— Task to carry out —
Where a line of the data holds the word "subsection", copy that line.

(Items listed in a dataset)
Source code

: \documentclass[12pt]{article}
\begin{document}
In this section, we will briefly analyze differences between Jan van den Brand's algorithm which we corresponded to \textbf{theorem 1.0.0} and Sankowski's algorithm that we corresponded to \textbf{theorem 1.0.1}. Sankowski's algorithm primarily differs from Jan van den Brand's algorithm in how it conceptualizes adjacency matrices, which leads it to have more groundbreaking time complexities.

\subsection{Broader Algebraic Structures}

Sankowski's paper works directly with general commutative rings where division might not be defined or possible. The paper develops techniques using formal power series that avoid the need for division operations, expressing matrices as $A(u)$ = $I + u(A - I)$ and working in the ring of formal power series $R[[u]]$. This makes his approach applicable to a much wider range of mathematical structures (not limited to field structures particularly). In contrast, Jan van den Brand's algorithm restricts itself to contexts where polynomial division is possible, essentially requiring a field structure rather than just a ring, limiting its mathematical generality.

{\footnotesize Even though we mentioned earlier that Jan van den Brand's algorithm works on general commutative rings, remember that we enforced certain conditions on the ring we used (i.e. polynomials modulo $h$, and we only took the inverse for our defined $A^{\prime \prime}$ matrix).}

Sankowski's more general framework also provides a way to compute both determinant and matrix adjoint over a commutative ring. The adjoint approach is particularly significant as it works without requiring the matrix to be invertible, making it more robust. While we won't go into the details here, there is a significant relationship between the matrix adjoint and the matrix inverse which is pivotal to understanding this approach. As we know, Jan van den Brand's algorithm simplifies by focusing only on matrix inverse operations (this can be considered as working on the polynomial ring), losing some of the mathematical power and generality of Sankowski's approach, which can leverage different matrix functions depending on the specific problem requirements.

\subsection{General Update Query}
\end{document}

— Solution for this exercise —
\subsection{Broader Algebraic Structures}
\subsection{General Update Query}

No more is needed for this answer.